# Pipe Reamers



## Arctic Fire (Jan 17, 2010)

Well i think im getting close to the point of needing a pipe reamer. So which pipe reamer do you guys use and recommend, and why?


----------



## MarkC (Jul 4, 2009)

I use a Castleford "T" handle set, mainly because it was so cheap; I think it was about $15 on fleabay with free shipping. Works great, although admittedly I have nothing with which to compare. I keep eyeing that senior reamer set in the wooden box, but if I feel like blowing fifty bucks on pipe stuff I'm more likely to buy tobacco, particularly when the Castleford set works just fine. It would be nice to have something adjustable, though.


----------



## Mister Moo (Sep 8, 2005)

A Sr. Reamer is great for all but small pipes but it is pricey and probably best applied to heavier service than an occasional pruning.

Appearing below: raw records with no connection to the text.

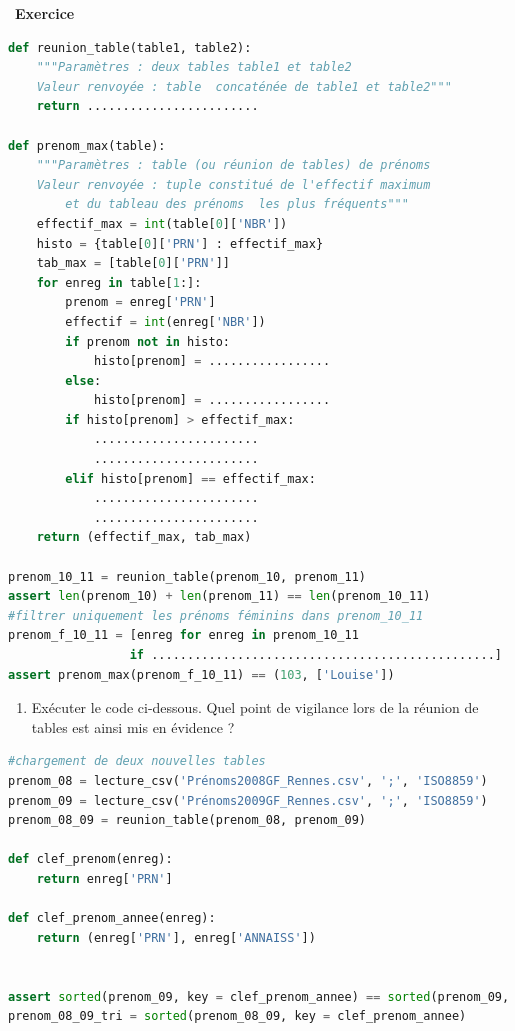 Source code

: \documentclass[
  11pt,
]{article}
\providecommand{\tightlist}{%
  \setlength{\itemsep}{0pt}\setlength{\parskip}{0pt}}
\newcounter{exo}
\newenvironment{exercice}[1]
{\par \medskip   \addtocounter{exo}{1} \noindent  
\begin{bclogo}[arrondi =0.1,   noborder = true, logo=\bccrayon, marge=4]{~\textbf{Exercice} \textbf{\theexo} {\itshape #1} }  \par}
{
\end{bclogo}
 \par \bigskip }
\newcounter{def}
\newcounter{histo}
\begin{document}
\begin{exercice}{}
\begin{lstlisting}[language=Python]
def reunion_table(table1, table2):
    """Paramètres : deux tables table1 et table2
    Valeur renvoyée : table  concaténée de table1 et table2"""
    return ........................

def prenom_max(table):
    """Paramètres : table (ou réunion de tables) de prénoms 
    Valeur renvoyée : tuple constitué de l'effectif maximum
        et du tableau des prénoms  les plus fréquents"""
    effectif_max = int(table[0]['NBR'])
    histo = {table[0]['PRN'] : effectif_max}   
    tab_max = [table[0]['PRN']]
    for enreg in table[1:]:
        prenom = enreg['PRN']
        effectif = int(enreg['NBR'])
        if prenom not in histo:
            histo[prenom] = .................
        else:
            histo[prenom] = .................
        if histo[prenom] > effectif_max:
            .......................
            .......................
        elif histo[prenom] == effectif_max:
            .......................
            .......................
    return (effectif_max, tab_max)      

prenom_10_11 = reunion_table(prenom_10, prenom_11)
assert len(prenom_10) + len(prenom_11) == len(prenom_10_11)
#filtrer uniquement les prénoms féminins dans prenom_10_11
prenom_f_10_11 = [enreg for enreg in prenom_10_11 
                 if ................................................]
assert prenom_max(prenom_f_10_11) == (103, ['Louise'])
\end{lstlisting}

\begin{enumerate}
\def\labelenumi{\arabic{enumi}.}
\setcounter{enumi}{5}
\tightlist
\item
  Exécuter le code ci-dessous. Quel point de vigilance lors de la
  réunion de tables est ainsi mis en évidence ?
\end{enumerate}

\begin{lstlisting}[language=Python]
#chargement de deux nouvelles tables
prenom_08 = lecture_csv('Prénoms2008GF_Rennes.csv', ';', 'ISO8859')
prenom_09 = lecture_csv('Prénoms2009GF_Rennes.csv', ';', 'ISO8859')
prenom_08_09 = reunion_table(prenom_08, prenom_09)

def clef_prenom(enreg):
    return enreg['PRN']

def clef_prenom_annee(enreg):
    return (enreg['PRN'], enreg['ANNAISS'])


assert sorted(prenom_09, key = clef_prenom_annee) == sorted(prenom_09, key = clef_prenom)
prenom_08_09_tri = sorted(prenom_08_09, key = clef_prenom_annee) 
\end{lstlisting}


\end{exercice}
\end{document}
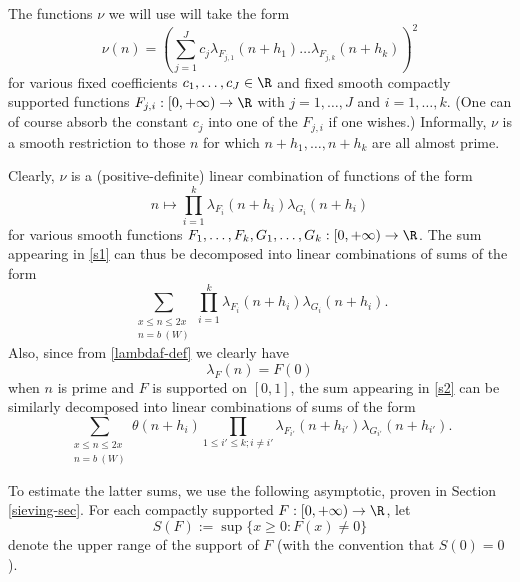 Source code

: The functions $\nu$ we will use will take the form
$$ \nu(n) = \left( \sum_{j=1}^J c_j \lambda_{F_{j,1}}(n+h_1) \dots \lambda_{F_{j,k}}(n+h_k) \right)^2 $$
for various fixed coefficients $c_1,\dots,c_J \in \R$ and fixed smooth compactly supported functions $F_{j,i}: [0,+\infty) \to \R$ with $j=1,\dots,J$ and $i=1,\dots,k$.  (One can of course absorb the constant $c_j$ into one of the $F_{j,i}$ if one wishes.)   Informally, $\nu$ is a smooth restriction to those $n$ for which $n+h_1,\dots,n+h_k$ are all almost prime.

Clearly, $\nu$ is a (positive-definite) linear combination of functions of the form
$$ n \mapsto \prod_{i=1}^k \lambda_{F_i}(n+h_i) \lambda_{G_i}(n+h_i)$$
for various smooth functions $F_1,\dots,F_k,G_1,\dots,G_k: [0,+\infty) \to \R$.  The sum appearing in \eqref{s1} can thus be decomposed into linear combinations of sums of the form
\begin{equation}\label{sfg-1}
 \sum_{\substack{x \leq n \leq 2x\\ n = b\ (W)}} \prod_{i=1}^k \lambda_{F_i}(n+h_i) \lambda_{G_i}(n+h_i).
\end{equation}
Also, since from \eqref{lambdaf-def} we clearly have
\begin{equation}\label{lambdan-prime}
\lambda_F(n) = F(0)
\end{equation}
when $n$ is prime and $F$ is supported on $[0,1]$, the sum appearing in \eqref{s2} can be similarly decomposed into linear combinations of sums of the form
\begin{equation}\label{sfg-2}
 \sum_{\substack{x \leq n \leq 2x\\ n = b\ (W)}} \theta(n+h_i) \prod_{1 \leq i' \leq k; i \neq i'} \lambda_{F_{i'}}(n+h_{i'}) \lambda_{G_{i'}}(n+h_{i'}).
\end{equation}

To estimate the latter sums, we use the following asymptotic, proven in Section \ref{sieving-sec}.  For each compactly supported $F: [0,+\infty) \to \R$, let 
\begin{equation}\label{S-def}
S(F) := \sup \{ x \geq 0: F(x) \neq 0\}
\end{equation}
 denote the upper range of the support of $F$ (with the convention that $S(0)=0$).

The serrated, dull edged, blunt-nosed pipe tool (here) does it all for me.


----------



## Mad Hatter (Apr 8, 2007)

MarkC said:


> I use a Castleford "T" handle set, mainly because it was so cheap; I think it was about $15 on fleabay with free shipping. Works great, although admittedly I have nothing with which to compare. I keep eyeing that senior reamer set in the wooden box, but if I feel like blowing fifty bucks on pipe stuff I'm more likely to buy tobacco, particularly when the Castleford set works just fine. It would be nice to have something adjustable, though.


Hear! Hear! Me too


----------



## Requiem (Dec 6, 2008)

I bought a senior reamer for $25, not in a wood case though.


----------



## paracite (Jan 8, 2010)

Would the Czech tool do the trick? The scooper seems to have a blunt sharpness to it.


----------



## DSturg369 (Apr 6, 2008)

paracite said:


> Would the Czech tool do the trick? The scooper seems to have a blunt sharpness to it.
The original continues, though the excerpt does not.